Prime Minister Boris Johnson has visited crews working to repair a damaged reservoir that threatens to flood a Derbyshire town.
Some 1,500 residents of Whaley Bridge have been evacuated in case the dam holding back the 300-million-gallon Toddbrook Reservoir fails.
Mr Johnson flew over the dam and said it looked "dodgy but stable".
Police said some residents would be allowed home due to concerns for animal welfare, but only for 15 minutes.
Part of the reservoir's spillway broke away on Thursday and rescue teams have been trying to drain the reservoir and shore up the dam.
It was damaged after large swathes of the country were battered by heavy rain and floods earlier in the week and has been described as a "critical situation" posing a "risk to life".

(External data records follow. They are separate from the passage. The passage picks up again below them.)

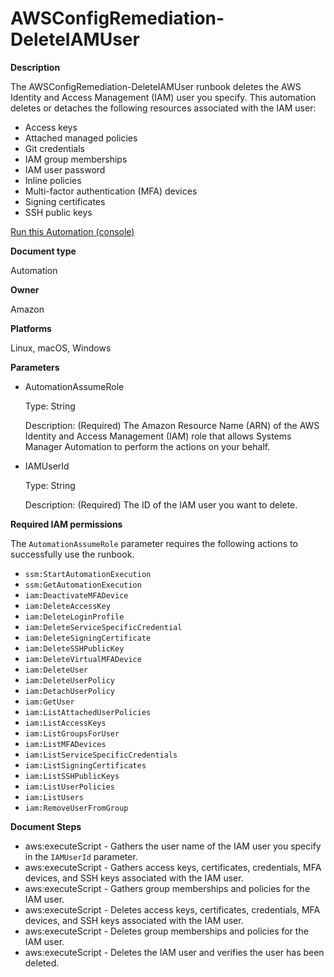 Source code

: # AWSConfigRemediation\-DeleteIAMUser<a name="automation-aws-delete-iam-user"></a>

**Description**

The AWSConfigRemediation\-DeleteIAMUser runbook deletes the AWS Identity and Access Management \(IAM\) user you specify\. This automation deletes or detaches the following resources associated with the IAM user:
+ Access keys
+ Attached managed policies
+ Git credentials
+ IAM group memberships
+ IAM user password
+ Inline policies
+ Multi\-factor authentication \(MFA\) devices
+ Signing certificates
+ SSH public keys

[Run this Automation \(console\)](https://console.aws.amazon.com/systems-manager/automation/execute/AWSConfigRemediation-DeleteIAMUser)

**Document type**

Automation

**Owner**

Amazon

**Platforms**

Linux, macOS, Windows

**Parameters**
+ AutomationAssumeRole

  Type: String

  Description: \(Required\) The Amazon Resource Name \(ARN\) of the AWS Identity and Access Management \(IAM\) role that allows Systems Manager Automation to perform the actions on your behalf\.
+ IAMUserId

  Type: String

  Description: \(Required\) The ID of the IAM user you want to delete\.

**Required IAM permissions**

The `AutomationAssumeRole` parameter requires the following actions to successfully use the runbook\.
+ `ssm:StartAutomationExecution`
+ `ssm:GetAutomationExecution`
+ `iam:DeactivateMFADevice`
+ `iam:DeleteAccessKey`
+ `iam:DeleteLoginProfile`
+ `iam:DeleteServiceSpecificCredential`
+ `iam:DeleteSigningCertificate`
+ `iam:DeleteSSHPublicKey`
+ `iam:DeleteVirtualMFADevice`
+ `iam:DeleteUser`
+ `iam:DeleteUserPolicy`
+ `iam:DetachUserPolicy`
+ `iam:GetUser`
+ `iam:ListAttachedUserPolicies`
+ `iam:ListAccessKeys`
+ `iam:ListGroupsForUser`
+ `iam:ListMFADevices`
+ `iam:ListServiceSpecificCredentials`
+ `iam:ListSigningCertificates`
+ `iam:ListSSHPublicKeys`
+ `iam:ListUserPolicies`
+ `iam:ListUsers`
+ `iam:RemoveUserFromGroup`

**Document Steps**
+ aws:executeScript \- Gathers the user name of the IAM user you specify in the `IAMUserId` parameter\.
+ aws:executeScript \- Gathers access keys, certificates, credentials, MFA devices, and SSH keys associated with the IAM user\.
+ aws:executeScript \- Gathers group memberships and policies for the IAM user\.
+ aws:executeScript \- Deletes access keys, certificates, credentials, MFA devices, and SSH keys associated with the IAM user\.
+ aws:executeScript \- Deletes group memberships and policies for the IAM user\.
+ aws:executeScript \- Deletes the IAM user and verifies the user has been deleted\.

Police, the Environment Agency, and the Canal and River Trust, who own the reservoir, have all said there is a "real risk" the dam could collapse.
Meeting residents at nearby Chapel-en-le-Frith High School, Mr Johnson said: "I flew over the dam and it looks pretty scary. I can see the problem."
The prime minister described the dam as looking "dodgy but stable", but he told residents they would be "properly housed" if the dam burst.
Mr Johnson spent about 45 minutes talking to police officers and different groups of residents in the school gym.
He told one group of evacuees: "The plan is to try and stop the dam breaking, clearly, so a huge amount of effort is going into that.
"The Chinook's been over putting in the aggregate and putting in the sandbags to try and stop it bursting. They're pumping out huge amounts of water.
"They've got a long way to go. Whatever we do, we'll make sure we rebuild it."
Derbyshire Police Assistant Chief Constable Kem Mehmet stressed there was still a risk to life and it was not clear when residents would be able to go home for good.
"There are concerns about animal welfare. We will be putting plans in place for residents to return to their addresses for a very short time, in a very controlled manner, to collect belongings," he said.
"We will be restricting it to one person per household. The plans are being worked through at the minute and the residents will be informed when it's in place."
If the dam is about to fall, police said all the emergency service vehicles will sound their horns three times as a warning and residents would have to get to higher ground.
Mike Breslin described it as a "crazy situation".
"They should never have built a school and a social club at the bottom of a dam. It's madness," he said.
Eric Baker, who has lived in the town for 30 years, said: "It's shocking really, it's like living next to a ticking bomb. If that goes the devastation will be unimaginable."
An RAF Chinook helicopter has put 400 tonnes of sandbags on the affected part of the dam in an attempt to shore it up, while firefighters are using pumps to remove water.
In the more than 24 hours since the operation began the reservoir has been reduced by half a metre, but Julie Sharman from the Canal and River Trust said it needed to come down "several metres" before it would be considered safe.
She told a press conference workers were "doing all the things that we should be doing" to lower the water level of the reservoir and protect the dam from further erosion. She added the dam and the infrastructure used to deal with emergencies had been "regularly" inspected.
A specialist panel of engineers on site had been advising the operation and she was "hopeful" the dam could be saved.
However, she said it was still a "critical situation".
It is unclear when the residents will be able to go home but they are being told by police to expect to be gone for days.
A helpline for evacuated residents will be operated by Derbyshire County Council from 09:00 to 22:00 on Saturday. The number will be 01629 533 190.
Although the weather is currently dry, the Met Office has issued a yellow weather warning for thunderstorms in the area starting on Sunday afternoon and continuing into the evening.